What to do: From the entries below, copy out every line with "author" in it.

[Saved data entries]
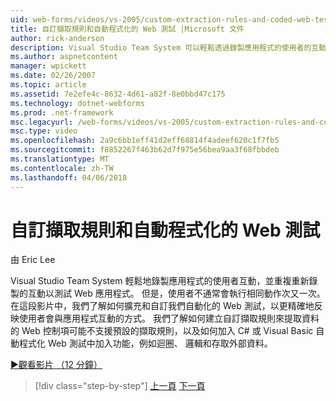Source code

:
 ```yaml
---
uid: web-forms/videos/vs-2005/custom-extraction-rules-and-coded-web-tests
title: 自訂擷取規則和自動程式化的 Web 測試 |Microsoft 文件
author: rick-anderson
description: Visual Studio Team System 可以輕鬆透過錄製應用程式的使用者的互動和重複重新執行於重新測試 Web 應用程式...
ms.author: aspnetcontent
manager: wpickett
ms.date: 02/26/2007
ms.topic: article
ms.assetid: 7e2efe4c-8632-4d61-a82f-8e0bbd47c175
ms.technology: dotnet-webforms
ms.prod: .net-framework
msc.legacyurl: /web-forms/videos/vs-2005/custom-extraction-rules-and-coded-web-tests
msc.type: video
ms.openlocfilehash: 2a9c6bb1eff41d2eff68814f4adeef620c1f7fb5
ms.sourcegitcommit: f8852267f463b62d7f975e56bea9aa3f68fbbdeb
ms.translationtype: MT
ms.contentlocale: zh-TW
ms.lasthandoff: 04/06/2018
---
```

<a name="custom-extraction-rules-and-coded-web-tests"></a>自訂擷取規則和自動程式化的 Web 測試
====================
由 Eric Lee

Visual Studio Team System 輕鬆地錄製應用程式的使用者互動，並重複重新錄製的互動以測試 Web 應用程式。 但是，使用者不通常會執行相同動作次又一次。 在這段影片中，我們了解如何擴充和自訂我們自動化的 Web 測試，以更精確地反映使用者會與應用程式互動的方式。 我們了解如何建立自訂擷取規則來提取資料的 Web 控制項可能不支援預設的擷取規則，以及如何加入 C# 或 Visual Basic 自動程式化 Web 測試中加入功能，例如迴圈、 邏輯和存取外部資料。

[&#9654;觀看影片 （12 分鐘）](https://channel9.msdn.com/Blogs/ASP-NET-Site-Videos/custom-extraction-rules-and-coded-web-tests)

> [!div class="step-by-step"]
> [上一頁](code-coverage-of-automated-tests.md)
> [下一頁](the-effects-of-caching.md)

Completed exercise:
author: rick-anderson
ms.author: aspnetcontent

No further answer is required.